NEW YORK – The time before last that Israel was fighting a war in Gaza, in 2009, Avigdor Lieberman, the foreign minister at the time, compared the conflict to America’s war with Japan. There was no need for a costly ground invasion; the enemy could be bombed into submission from the air.
The comparison, seemingly outrageous, was not entirely wrong. Nor is it today. Inflicting maximum damage from the air was and remains Israel’s strategy toward Hamas-ruled Gaza. Even if we accept that Israel has a legitimate reason to shut down tunnels that are used to infiltrate Palestinian commandos into Israel, this does not explain why it is necessary to bomb schools, power plants, hospitals, mosques, and densely packed civilian areas.

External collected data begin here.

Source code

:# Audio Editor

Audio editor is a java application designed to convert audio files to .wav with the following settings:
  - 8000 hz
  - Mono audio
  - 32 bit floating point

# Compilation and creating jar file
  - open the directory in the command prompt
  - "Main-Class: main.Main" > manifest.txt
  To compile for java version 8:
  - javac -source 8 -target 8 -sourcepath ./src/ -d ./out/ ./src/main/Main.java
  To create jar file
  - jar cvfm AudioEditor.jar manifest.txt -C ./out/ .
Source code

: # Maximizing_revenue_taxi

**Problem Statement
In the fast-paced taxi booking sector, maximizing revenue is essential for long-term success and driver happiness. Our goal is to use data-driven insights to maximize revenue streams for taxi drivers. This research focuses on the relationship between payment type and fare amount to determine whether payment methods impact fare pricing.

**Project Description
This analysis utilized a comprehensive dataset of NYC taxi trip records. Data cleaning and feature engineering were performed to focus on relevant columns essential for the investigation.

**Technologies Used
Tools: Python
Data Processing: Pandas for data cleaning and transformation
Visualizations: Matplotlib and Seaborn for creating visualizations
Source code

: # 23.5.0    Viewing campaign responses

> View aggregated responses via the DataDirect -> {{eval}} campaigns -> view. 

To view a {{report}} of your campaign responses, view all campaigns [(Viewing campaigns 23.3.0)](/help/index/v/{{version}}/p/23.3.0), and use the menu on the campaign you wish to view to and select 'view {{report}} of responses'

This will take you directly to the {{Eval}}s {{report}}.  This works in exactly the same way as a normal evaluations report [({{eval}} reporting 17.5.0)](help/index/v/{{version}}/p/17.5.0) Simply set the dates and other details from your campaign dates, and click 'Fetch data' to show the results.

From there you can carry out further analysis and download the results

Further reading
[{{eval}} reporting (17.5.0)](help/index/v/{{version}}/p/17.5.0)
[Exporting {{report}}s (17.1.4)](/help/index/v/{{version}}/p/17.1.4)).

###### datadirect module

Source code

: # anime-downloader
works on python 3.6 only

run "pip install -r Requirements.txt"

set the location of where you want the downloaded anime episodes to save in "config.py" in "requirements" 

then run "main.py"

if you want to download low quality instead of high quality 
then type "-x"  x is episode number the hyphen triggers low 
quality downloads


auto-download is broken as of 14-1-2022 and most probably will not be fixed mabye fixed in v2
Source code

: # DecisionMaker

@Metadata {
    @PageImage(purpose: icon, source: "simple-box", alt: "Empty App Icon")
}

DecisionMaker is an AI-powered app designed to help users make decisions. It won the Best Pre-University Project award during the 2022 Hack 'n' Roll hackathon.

The official explanation is that Palestinian missiles are hidden in civilian areas. This may well be true. But Israeli leaders also appear to believe that by smashing Gaza and its people with bombs, Palestinians’ morale can be destroyed. At some point, they will have had enough and give up – and perhaps even turn against their rulers.
This is what used to be called “strategic bombing,” or sometimes “terror bombing,” a method of warfare designed to break the will of a people by destroying its “vital centers.” The main advocates of the idea, developed in the 1920s, were the Italian Giulio Douhet, the American William Mitchell, and the Englishman Hugh Trenchard.